EXERCISE INSTRUCTIONS » Please reproduce exactly the lines from the start of the records through the one containing "The scnenario is", and nothing more.

DATA FOR REVIEW »
════

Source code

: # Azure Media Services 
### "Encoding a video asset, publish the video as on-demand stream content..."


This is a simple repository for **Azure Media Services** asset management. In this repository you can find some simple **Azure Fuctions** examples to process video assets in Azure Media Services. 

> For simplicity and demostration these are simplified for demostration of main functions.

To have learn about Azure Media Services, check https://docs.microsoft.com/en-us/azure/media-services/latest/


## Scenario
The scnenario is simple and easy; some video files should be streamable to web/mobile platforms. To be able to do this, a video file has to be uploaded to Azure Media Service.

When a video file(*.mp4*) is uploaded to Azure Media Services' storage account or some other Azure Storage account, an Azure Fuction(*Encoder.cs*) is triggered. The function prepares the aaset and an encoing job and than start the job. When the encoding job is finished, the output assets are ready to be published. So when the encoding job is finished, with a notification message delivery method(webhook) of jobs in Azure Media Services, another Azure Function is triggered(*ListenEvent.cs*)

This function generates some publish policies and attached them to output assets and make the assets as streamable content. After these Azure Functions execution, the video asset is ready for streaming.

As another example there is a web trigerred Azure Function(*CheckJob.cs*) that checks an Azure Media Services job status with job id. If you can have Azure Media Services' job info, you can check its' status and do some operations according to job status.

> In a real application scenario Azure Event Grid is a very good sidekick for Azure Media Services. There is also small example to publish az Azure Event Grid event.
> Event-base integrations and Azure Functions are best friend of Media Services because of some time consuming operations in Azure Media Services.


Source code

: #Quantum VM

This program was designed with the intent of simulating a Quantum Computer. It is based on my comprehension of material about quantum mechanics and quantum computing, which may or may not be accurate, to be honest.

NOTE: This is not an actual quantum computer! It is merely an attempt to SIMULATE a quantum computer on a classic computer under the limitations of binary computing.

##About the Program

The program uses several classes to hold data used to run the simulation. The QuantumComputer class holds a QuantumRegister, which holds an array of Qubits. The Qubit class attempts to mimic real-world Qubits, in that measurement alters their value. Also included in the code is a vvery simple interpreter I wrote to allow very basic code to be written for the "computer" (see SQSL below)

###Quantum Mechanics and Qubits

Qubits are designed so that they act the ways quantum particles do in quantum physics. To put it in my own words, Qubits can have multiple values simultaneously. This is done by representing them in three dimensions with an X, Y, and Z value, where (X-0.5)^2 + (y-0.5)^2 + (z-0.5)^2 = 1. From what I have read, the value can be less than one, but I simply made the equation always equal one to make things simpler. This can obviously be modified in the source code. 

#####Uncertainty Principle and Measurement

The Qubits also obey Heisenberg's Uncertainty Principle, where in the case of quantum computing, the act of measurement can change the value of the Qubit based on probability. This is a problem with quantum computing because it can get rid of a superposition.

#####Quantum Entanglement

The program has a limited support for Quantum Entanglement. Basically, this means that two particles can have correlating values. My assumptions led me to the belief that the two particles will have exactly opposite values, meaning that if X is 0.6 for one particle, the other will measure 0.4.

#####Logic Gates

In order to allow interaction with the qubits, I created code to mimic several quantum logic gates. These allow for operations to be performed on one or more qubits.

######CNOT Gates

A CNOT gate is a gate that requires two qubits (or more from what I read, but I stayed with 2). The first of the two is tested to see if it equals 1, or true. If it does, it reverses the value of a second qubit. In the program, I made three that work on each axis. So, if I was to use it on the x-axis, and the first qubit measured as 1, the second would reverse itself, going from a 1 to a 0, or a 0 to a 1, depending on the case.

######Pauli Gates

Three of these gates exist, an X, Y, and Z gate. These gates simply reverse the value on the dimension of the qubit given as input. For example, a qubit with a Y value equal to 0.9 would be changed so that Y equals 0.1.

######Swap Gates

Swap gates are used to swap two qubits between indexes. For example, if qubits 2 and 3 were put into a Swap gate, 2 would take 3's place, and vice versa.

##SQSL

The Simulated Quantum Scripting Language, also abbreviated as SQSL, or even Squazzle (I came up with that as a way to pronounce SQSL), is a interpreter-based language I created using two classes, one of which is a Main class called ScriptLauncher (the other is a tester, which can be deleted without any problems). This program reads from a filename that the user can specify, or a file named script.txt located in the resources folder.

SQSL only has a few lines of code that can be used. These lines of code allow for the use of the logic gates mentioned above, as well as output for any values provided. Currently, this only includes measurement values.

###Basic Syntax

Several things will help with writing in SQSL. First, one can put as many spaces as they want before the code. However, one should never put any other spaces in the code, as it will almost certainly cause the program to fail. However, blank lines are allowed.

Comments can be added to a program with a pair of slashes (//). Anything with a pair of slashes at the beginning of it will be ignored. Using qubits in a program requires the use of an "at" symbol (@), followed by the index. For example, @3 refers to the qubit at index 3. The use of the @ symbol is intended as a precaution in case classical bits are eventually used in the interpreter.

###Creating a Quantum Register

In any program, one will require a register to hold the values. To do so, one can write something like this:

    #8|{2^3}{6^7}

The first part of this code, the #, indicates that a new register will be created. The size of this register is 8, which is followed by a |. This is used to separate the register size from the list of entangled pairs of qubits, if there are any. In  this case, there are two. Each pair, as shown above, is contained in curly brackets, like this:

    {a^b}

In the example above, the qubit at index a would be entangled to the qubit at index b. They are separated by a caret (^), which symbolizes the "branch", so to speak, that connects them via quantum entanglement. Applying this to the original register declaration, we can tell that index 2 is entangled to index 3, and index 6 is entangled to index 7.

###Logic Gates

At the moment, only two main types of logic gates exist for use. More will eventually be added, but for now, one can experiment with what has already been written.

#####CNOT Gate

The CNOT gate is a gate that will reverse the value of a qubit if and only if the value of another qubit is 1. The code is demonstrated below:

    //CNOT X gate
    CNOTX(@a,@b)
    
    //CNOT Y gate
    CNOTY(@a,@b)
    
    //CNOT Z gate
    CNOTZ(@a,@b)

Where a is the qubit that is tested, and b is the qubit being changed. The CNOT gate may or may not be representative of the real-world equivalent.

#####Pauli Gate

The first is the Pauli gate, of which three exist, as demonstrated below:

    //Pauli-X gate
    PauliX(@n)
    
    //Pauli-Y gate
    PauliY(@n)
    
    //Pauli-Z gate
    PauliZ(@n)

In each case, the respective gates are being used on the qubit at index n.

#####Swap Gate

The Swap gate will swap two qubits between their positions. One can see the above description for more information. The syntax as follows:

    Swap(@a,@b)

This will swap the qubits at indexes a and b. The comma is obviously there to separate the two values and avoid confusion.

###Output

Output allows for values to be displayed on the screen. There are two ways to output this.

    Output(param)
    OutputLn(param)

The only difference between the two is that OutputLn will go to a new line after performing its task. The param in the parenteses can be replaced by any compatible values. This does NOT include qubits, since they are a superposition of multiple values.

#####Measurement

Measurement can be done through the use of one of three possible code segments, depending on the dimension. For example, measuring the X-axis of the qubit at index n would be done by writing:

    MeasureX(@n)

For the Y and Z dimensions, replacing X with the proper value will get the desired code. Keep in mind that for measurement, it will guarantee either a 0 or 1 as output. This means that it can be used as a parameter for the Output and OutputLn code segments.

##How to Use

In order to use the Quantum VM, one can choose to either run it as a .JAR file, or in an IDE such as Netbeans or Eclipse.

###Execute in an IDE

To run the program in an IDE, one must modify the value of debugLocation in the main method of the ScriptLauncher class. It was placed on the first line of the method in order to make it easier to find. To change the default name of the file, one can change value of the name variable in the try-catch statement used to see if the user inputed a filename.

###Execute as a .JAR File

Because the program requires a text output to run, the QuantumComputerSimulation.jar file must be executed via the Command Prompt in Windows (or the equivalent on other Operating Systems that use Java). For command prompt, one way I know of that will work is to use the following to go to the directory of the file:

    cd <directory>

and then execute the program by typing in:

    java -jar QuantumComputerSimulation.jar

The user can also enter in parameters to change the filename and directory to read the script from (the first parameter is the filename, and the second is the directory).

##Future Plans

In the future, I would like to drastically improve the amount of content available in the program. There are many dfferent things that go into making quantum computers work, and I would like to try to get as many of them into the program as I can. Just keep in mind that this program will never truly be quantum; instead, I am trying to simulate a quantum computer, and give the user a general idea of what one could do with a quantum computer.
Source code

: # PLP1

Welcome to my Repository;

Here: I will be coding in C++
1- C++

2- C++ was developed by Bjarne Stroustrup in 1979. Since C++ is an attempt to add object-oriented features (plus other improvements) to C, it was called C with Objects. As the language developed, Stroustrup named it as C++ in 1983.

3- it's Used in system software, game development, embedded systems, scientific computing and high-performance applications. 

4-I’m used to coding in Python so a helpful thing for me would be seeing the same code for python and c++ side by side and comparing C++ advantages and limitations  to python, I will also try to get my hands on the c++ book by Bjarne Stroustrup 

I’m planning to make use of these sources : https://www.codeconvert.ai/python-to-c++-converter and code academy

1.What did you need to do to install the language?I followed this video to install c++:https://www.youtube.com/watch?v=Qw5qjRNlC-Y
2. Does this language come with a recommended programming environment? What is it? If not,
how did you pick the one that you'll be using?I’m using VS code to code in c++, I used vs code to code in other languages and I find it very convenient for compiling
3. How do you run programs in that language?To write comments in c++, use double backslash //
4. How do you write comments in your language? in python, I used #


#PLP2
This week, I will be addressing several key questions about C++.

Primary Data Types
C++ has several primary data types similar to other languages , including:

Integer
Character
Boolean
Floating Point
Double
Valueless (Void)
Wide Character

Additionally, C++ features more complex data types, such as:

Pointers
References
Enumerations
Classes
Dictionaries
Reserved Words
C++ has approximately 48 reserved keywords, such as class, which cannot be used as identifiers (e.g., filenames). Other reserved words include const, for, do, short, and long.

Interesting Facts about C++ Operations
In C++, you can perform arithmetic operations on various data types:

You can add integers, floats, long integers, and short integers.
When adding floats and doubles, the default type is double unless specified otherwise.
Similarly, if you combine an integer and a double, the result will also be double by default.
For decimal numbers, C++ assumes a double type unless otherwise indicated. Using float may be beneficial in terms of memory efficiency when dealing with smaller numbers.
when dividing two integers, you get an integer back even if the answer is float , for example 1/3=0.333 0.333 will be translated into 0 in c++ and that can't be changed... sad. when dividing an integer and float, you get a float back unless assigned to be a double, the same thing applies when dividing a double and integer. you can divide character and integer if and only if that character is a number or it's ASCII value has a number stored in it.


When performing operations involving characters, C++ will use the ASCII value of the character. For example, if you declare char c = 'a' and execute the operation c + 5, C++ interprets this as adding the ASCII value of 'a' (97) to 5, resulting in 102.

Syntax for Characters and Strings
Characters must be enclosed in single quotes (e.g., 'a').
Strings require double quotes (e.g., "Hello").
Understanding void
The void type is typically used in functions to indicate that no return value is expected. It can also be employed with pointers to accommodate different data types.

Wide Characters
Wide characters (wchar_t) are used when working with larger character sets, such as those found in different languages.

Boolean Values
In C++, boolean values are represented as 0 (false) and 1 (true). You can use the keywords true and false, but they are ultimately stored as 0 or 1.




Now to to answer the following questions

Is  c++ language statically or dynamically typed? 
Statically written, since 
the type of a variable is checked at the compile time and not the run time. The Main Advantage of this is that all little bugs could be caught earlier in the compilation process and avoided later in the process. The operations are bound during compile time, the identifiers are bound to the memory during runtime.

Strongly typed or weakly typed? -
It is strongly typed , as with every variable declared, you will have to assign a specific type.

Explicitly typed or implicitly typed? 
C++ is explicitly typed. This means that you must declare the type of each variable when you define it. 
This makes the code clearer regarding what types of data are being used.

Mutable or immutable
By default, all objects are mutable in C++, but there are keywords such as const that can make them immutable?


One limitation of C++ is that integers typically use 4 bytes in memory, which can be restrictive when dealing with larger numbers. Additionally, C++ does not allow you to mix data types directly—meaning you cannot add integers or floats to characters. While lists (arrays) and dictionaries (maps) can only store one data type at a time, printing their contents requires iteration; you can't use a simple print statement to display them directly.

════

ANSWER TO THIS PROBLEM »
Source code

: # Azure Media Services 
### "Encoding a video asset, publish the video as on-demand stream content..."


This is a simple repository for **Azure Media Services** asset management. In this repository you can find some simple **Azure Fuctions** examples to process video assets in Azure Media Services. 

> For simplicity and demostration these are simplified for demostration of main functions.

To have learn about Azure Media Services, check https://docs.microsoft.com/en-us/azure/media-services/latest/


## Scenario
The scnenario is simple and easy; some video files should be streamable to web/mobile platforms. To be able to do this, a video file has to be uploaded to Azure Media Service.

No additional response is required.